Mais même si tu n’es pas enfermé dans ta chambre 24h/24 comme en prison, que tu peux entrer et sortir, aller dans la salle de télé, dans le dortoir, d’une chambre à l’autre…  tu restes enfermé !” 

Centre fermé de Bruges :

“À 7h, debout, et tout le monde dehors ! Dans le dortoir, il y a de 20 personnes à parfois 40 personnes. Les cours sont beaucoup plus petites !  Le salon convivial est beaucoup plus petit ! C’est horrible Bruges…   HORRIBLE !” Témoignage

La  nourriture :

Les détenu(e)s se plaignent en permanence de la pauvreté de la nourriture. De plus, beaucoup ne prennent que leur petit déjeuner car ils/elles ont l’impression que des médicaments sont mis dans le repas du midi et du soir, ce qui provoque des somnolences. Ils/elles parlent souvent de l’impression d’être drogué(e)s à leur insu.

“Ce qu’on nous donne à manger, c’est tout bonnement catastrophique. La nourriture est insuffisante, tant en quantité qu’en qualité. Il y a des gens qui ont perdu beaucoup de poids ici, c’est la misère.” Témoignage

“C’est  grave, la situation pour la nourriture c’est grave. Ce n’est pas suffisant. Imaginez-vous que le meilleur plat ici, c’est du riz, du riz tout seul ! Il y a des gens qui ont fait des grèves de la faim, ils sont allés au cachot, mais ça ne change rien aux faits !” Témoignage

Ici, on ne traite pas les gens comme il faut. Et puis, on nous donne des choses à manger pour qu’on se calme, c’est comme de la drogue. Témoignage

“Ils m’ont tout pris. J’avais cinq cent dollars et deux cent euros et de la monnaie.
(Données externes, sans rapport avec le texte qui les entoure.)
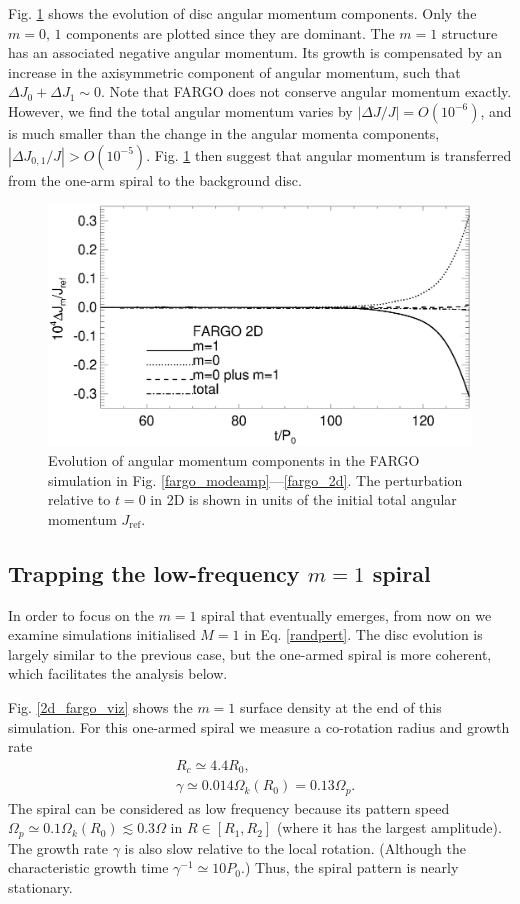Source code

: Fig. \ref{2d_angmom} shows the evolution of disc angular momentum
components. Only the $m=0,\,1$ components are 
plotted since they are dominant. The $m=1$ structure has
an associated negative angular momentum.  
Its growth is compensated by an increase in the axisymmetric
component of angular momentum, such that $\Delta J_0 + \Delta
J_1 \sim 0$. Note that FARGO does not conserve angular momentum
exactly. However, we find the total angular momentum varies by 
$|\Delta J/J|= O(10^{-6})$, and is much smaller than the
change in the angular momenta components, $|\Delta J_{0,1}/J|>
O(10^{-5})$. Fig. \ref{2d_angmom} then suggest that angular momentum
is transferred from the one-arm spiral to the background disc.    

\begin{figure}
  \includegraphics[width=\linewidth]{figures/nonaxi_evol_ang_fargo}
  \caption{Evolution of angular momentum components in the 
    FARGO simulation in Fig. \ref{fargo_modeamp}---\ref{fargo_2d}. The
    perturbation relative to $t=0$ in 2D is shown in units of the 
    initial total angular momentum $J_\mathrm{ref}$.\label{2d_angmom}} 
\end{figure}   

\subsection{Trapping the low-frequency $m=1$ spiral}\label{fargo_m1}
In order to focus on the $m=1$ spiral that eventually emerges, from
now on we examine simulations initialised 
$M=1$ in Eq. \ref{randpert}. The disc 
evolution is largely similar to the previous case, but the one-armed spiral is
more coherent, which facilitates the analysis below. 

Fig. \ref{2d_fargo_viz} shows the $m=1$ surface density
at the end of this simulation. For this one-armed spiral
we measure a co-rotation radius and growth rate  
\begin{align*}
  &R_c \simeq 4.4R_0,\\
  &\gamma\simeq 0.014\Omega_k(R_0) = 0.13\Omega_p. 
\end{align*}
The spiral can be considered as low frequency because its 
pattern speed $\Omega_p \simeq 0.1\Omega_k(R_0)\lesssim 0.3\Omega$ in
$R\in[R_{1},R_{2}]$ (where it has the largest amplitude). The growth rate $\gamma$ is also slow
relative to the local rotation. (Although the characteristic growth
time $\gamma^{-1} \simeq 10P_0$.) Thus, the spiral 
pattern is nearly stationary.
Ils ont tout pris et m’ont laissé avec vingt-cinq cents. Ils ne nous traitent pas comme des êtres humains. On ne peut rien acheter, du chocolat ou des cigarettes ou du soda.” Témoignage

“La nourriture c’est la catastrophe. Moi ça fait presque 40 jours que je n’ai pas mangé. Je mange seulement le matin. La collation du matin, je la partage en trois.  La plupart des gens font ça. Ils prennent que le petit déjeuner et le  partagent pour la journée. Ils vivent avec le petit déjeuner, avec de la  confiture et du beurre. Si tu manges tu dors direct. Tu vas dormir direct. Tu bois du café, tu vas direct dormir. Il y a des jours tu ne  trouves personne dehors.” Témoignage/

“Ici, on ne traite pas les gens comme il faut. Et puis, on nous donne des  choses à manger pour qu’on se calme, c’est comme de la drogue. Ils mettent ça dans la nourriture. Du coup, dès que tu manges, tu deviens calme, tu dors tout le temps. Tu es assommé. Ton corps devient faible. Je pense qu’ils mettent ça dans une soupe ou dans un pain.” Témoignage

Le manque d’intimité :

Les chambres et dortoirs, ainsi que les détenu(e)s eux/elles-mêmes sont régulièrement fouillé(e)s. Le droit de visite est très limité (voire inexistant aux centres INAD).

Lors des expulsions, les détenu(e)s sont régulièrement déshabillé(e)s, laissés nu(e)s pendant une longue période et fouillé(e)s intimement, ceci dans le but de les impressionner pour le départ.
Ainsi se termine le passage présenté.